Non-invasive clinical measurements are needed to assess the type and extent of airway inflammation in individuals in order to diagnose, manage and monitor their asthma. Furthermore, non-invasive tests can be used to investigate the genesis and pathophysiological mechanisms of asthma.
In considering non-invasive tests to assess inflammation in asthma, three issues are particularly important:
the methods used to collect samples;
the nature of the samples; and
the markers analysed as indicators of inflammation.
These factors limit the age range of subjects tested, the setting and physical handling of specimens, and the validity of any assessment. For a test that might have an impact on clinical management, cost is also an issue, but, to date, there have been no published cost–benefit studies on the various non-invasive tests of inflammation.

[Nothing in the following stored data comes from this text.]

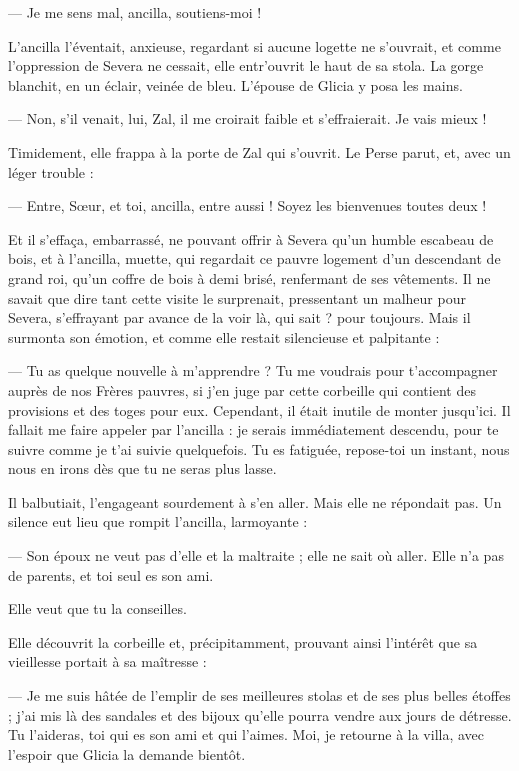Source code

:\documentclass[a4paper, 11pt, oneside, polutonikogreek, french]{article}
\begin{document}
--- Je me sens mal, ancilla, soutiens-moi !

L'ancilla l'éventait, anxieuse, regardant si aucune logette ne s'ouvrait, et comme l'oppression de Severa ne cessait, elle entr'ouvrit le haut de sa stola. La gorge blanchit, en un éclair, veinée de bleu. L'épouse de Glicia y posa les mains.

--- Non, s'il venait, lui, Zal, il me croirait faible et s'effraierait. Je vais mieux !

Timidement, elle frappa à la porte de Zal qui s'ouvrit. Le Perse parut, et, avec un léger trouble :

--- Entre, Sœur, et toi, ancilla, entre aussi ! Soyez les bienvenues toutes deux !

Et il s'effaça, embarrassé, ne pouvant offrir à Severa qu'un humble escabeau de bois, et à l'ancilla, muette, qui regardait ce pauvre logement d'un descendant de grand roi, qu'un coffre de bois à demi brisé, renfermant de ses vêtements. Il ne savait que dire tant cette visite le surprenait, pressentant un malheur pour Severa, s'effrayant par avance de la voir là, qui sait ? pour toujours. Mais il surmonta son émotion, et comme elle restait silencieuse et palpitante :

--- Tu as quelque nouvelle à m'apprendre ? Tu me voudrais pour t'accompagner auprès de nos Frères pauvres, si j'en juge par cette corbeille qui contient des provisions et des toges pour eux. Cependant, il était inutile de monter jusqu'ici. Il fallait me faire appeler par l'ancilla : je serais immédiatement descendu, pour te suivre comme je t'ai suivie quelquefois. Tu es fatiguée, repose-toi un instant, nous nous en irons dès que tu ne seras plus lasse.

Il balbutiait, l'engageant sourdement à s'en aller. Mais elle ne répondait pas. Un silence eut lieu que rompit l'ancilla, larmoyante :

--- Son époux ne veut pas d'elle et la maltraite ; elle ne sait où aller. Elle n'a pas de parents, et toi seul es son ami.

Elle veut que tu la conseilles.

Elle découvrit la corbeille et, précipitamment, prouvant ainsi l'intérêt que sa vieillesse portait à sa maîtresse :

--- Je me suis hâtée de l'emplir de ses meilleures stolas et de ses plus belles étoffes ; j'ai mis là des sandales et des bijoux qu'elle pourra vendre aux jours de détresse. Tu l'aideras, toi qui es son ami et qui l'aimes. Moi, je retourne à la villa, avec l'espoir que Glicia la demande bientôt.
\end{document}
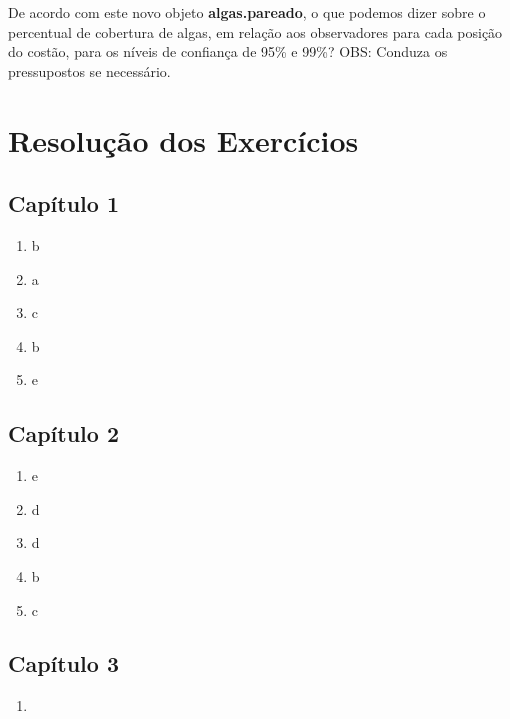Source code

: \documentclass[14pt,titlepage, oneside, openany, a4paper]{book}
\providecommand{\tightlist}{%
  \setlength{\itemsep}{0pt}\setlength{\parskip}{0pt}}
\begin{document}
De acordo com este novo objeto \textbf{algas.pareado}, o que podemos dizer sobre o percentual de cobertura de algas, em relação aos observadores para cada posição do costão, para os níveis de confiança de 95\% e 99\%?
OBS: Conduza os pressupostos se necessário.

\hypertarget{appendix-appendix}{%
\appendix}


\hypertarget{resoluuxe7uxe3o-dos-exercuxedcios}{%
\chapter{Resolução dos Exercícios}\label{resoluuxe7uxe3o-dos-exercuxedcios}}

\hypertarget{capuxedtulo-1}{%
\section{Capítulo 1}\label{capuxedtulo-1}}

\begin{enumerate}
\def\labelenumi{\arabic{enumi})}
\tightlist
\item
  b
\item
  a
\item
  c
\item
  b
\item
  e
\end{enumerate}

\hypertarget{capuxedtulo-2}{%
\section{Capítulo 2}\label{capuxedtulo-2}}

\begin{enumerate}
\def\labelenumi{\arabic{enumi})}
\tightlist
\item
  e
\item
  d
\item
  d
\item
  b
\item
  c
\end{enumerate}

\hypertarget{capuxedtulo-3}{%
\section{Capítulo 3}\label{capuxedtulo-3}}

\begin{enumerate}
\def\labelenumi{\arabic{enumi})}
\item
\end{enumerate}
\end{document}
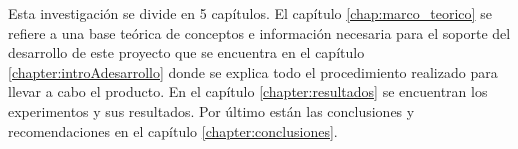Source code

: 


Esta investigaci\'on se divide en 5 cap\'itulos. El cap\'itulo \ref{chap:marco_teorico} se refiere a una base te\'orica de conceptos e informaci\'on necesaria para el soporte del desarrollo de este proyecto que se encuentra en el cap\'itulo  \ref{chapter:introAdesarrollo} donde se explica todo el procedimiento realizado para llevar a cabo el producto. En el cap\'itulo \ref{chapter:resultados} se encuentran  los experimentos y sus resultados. Por \'ultimo están las conclusiones y recomendaciones en el capítulo \ref{chapter:conclusiones}. 
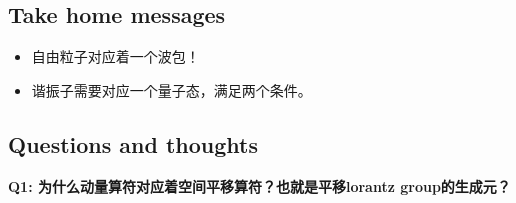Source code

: \subsection{Take home messages}
\begin{itemize}
  \item 自由粒子对应着一个波包！
  \item 谐振子需要对应一个量子态，满足两个条件。
\end{itemize}

\subsection{Questions and thoughts}
\textbf{Q1: 为什么动量算符对应着空间平移算符？也就是平移lorantz group的生成元？}



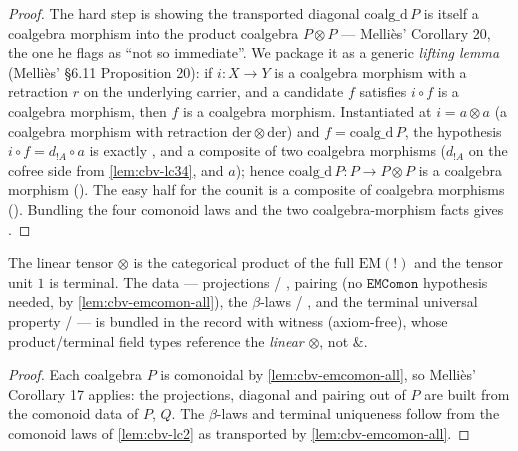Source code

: \begin{proof}
The hard step is showing the transported diagonal $\mathrm{coalg\_d}\,P$
is itself a coalgebra morphism into the product coalgebra $P \otimes P$
--- Melli\`es' Corollary 20, the one he flags as ``not so immediate''.
We package it as a generic \emph{lifting lemma}
 (Melli\`es' \S6.11
Proposition 20): if $i : X \to Y$ is a coalgebra morphism with a
retraction $r$ on the underlying carrier, and a candidate $f$ satisfies
$i \circ f$ is a coalgebra morphism, then $f$ is a coalgebra morphism.
Instantiated at $i = a \otimes a$ (a coalgebra morphism with retraction
$\mathrm{der} \otimes \mathrm{der}$) and $f = \mathrm{coalg\_d}\,P$, the
hypothesis $i \circ f = d_{\mathord{!}A} \circ a$ is exactly
, and a composite of two
coalgebra morphisms ($d_{\mathord{!}A}$ on the cofree side from
\autoref{lem:cbv-lc34}, and $a$); hence
$\mathrm{coalg\_d}\,P : P \to P \otimes P$ is a coalgebra morphism
(). The easy half for
the counit is a composite of coalgebra morphisms
(). Bundling the
four comonoid laws and the two coalgebra-morphism facts gives
.
\end{proof}

\begin{theorem}%
\label{thm:cbv-cartesian}
\rocqok
{}
The linear tensor $\otimes$ is the categorical product of the full
$\mathrm{EM}(\mathord{!})$ and the tensor unit $1$ is terminal. The
data --- projections  /
, pairing
 (no $\mathtt{EMComon}$
hypothesis needed, by \autoref{lem:cbv-emcomon-all}), the
$\beta$-laws  /
, and the terminal
universal property  /
 --- is bundled in the
record  with witness
 (axiom-free), whose
product/terminal field types reference the \emph{linear} $\otimes$, not
$\mathbin{\&}$.
\end{theorem}

\begin{proof}
Each coalgebra $P$ is comonoidal by \autoref{lem:cbv-emcomon-all}, so
Melli\`es' Corollary 17 applies: the projections, diagonal and pairing
out of $P$ are built from the comonoid data of $P$, $Q$. The
$\beta$-laws and terminal uniqueness follow from the comonoid laws of
\autoref{lem:cbv-lc2} as transported by
\autoref{lem:cbv-emcomon-all}.
\end{proof}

An ideal non-invasive test should be easy to perform, reliable, accurate and informative. To be useful in the early stages of asthma, results should be valid from early infancy, and the same methodology should be applicable throughout childhood. Currently, no non-invasive tests of pulmonary inflammation for use in children meet these criteria.
The commonly used non-invasive tests employ one of three methods to obtain samples from the lower (intrathoracic) airways:
induced sputum;
exhaled gas collection or real-time analysis; and
condensation of exhaled gas.
Because of the methods used to obtain sputum, the induced-sputum test is only suitable for school-age children and therefore cannot be used to investigate the early, initiation phase of asthma. Although standardised methods for the analysis of exhaled gases, in particular nitric oxide (NO), have been recommended for children, there are few data assessing the validity or the effects of age on the various methods. The latter issue relates specifically to the effect of expiratory flow on exhaled NO, and the fact that expiratory flow increases with age. Even though the effect of expiratory flow can be eliminated, little is known about NO production, diffusion and metabolism during infancy. As to breath condensates, there are no reliable reported methods for such tests in infants, although it is possible that changes in expiratory flow will not significantly affect the composition of the condensate, particularly with regard to metabolites of NO, such as nitrites and nitrates.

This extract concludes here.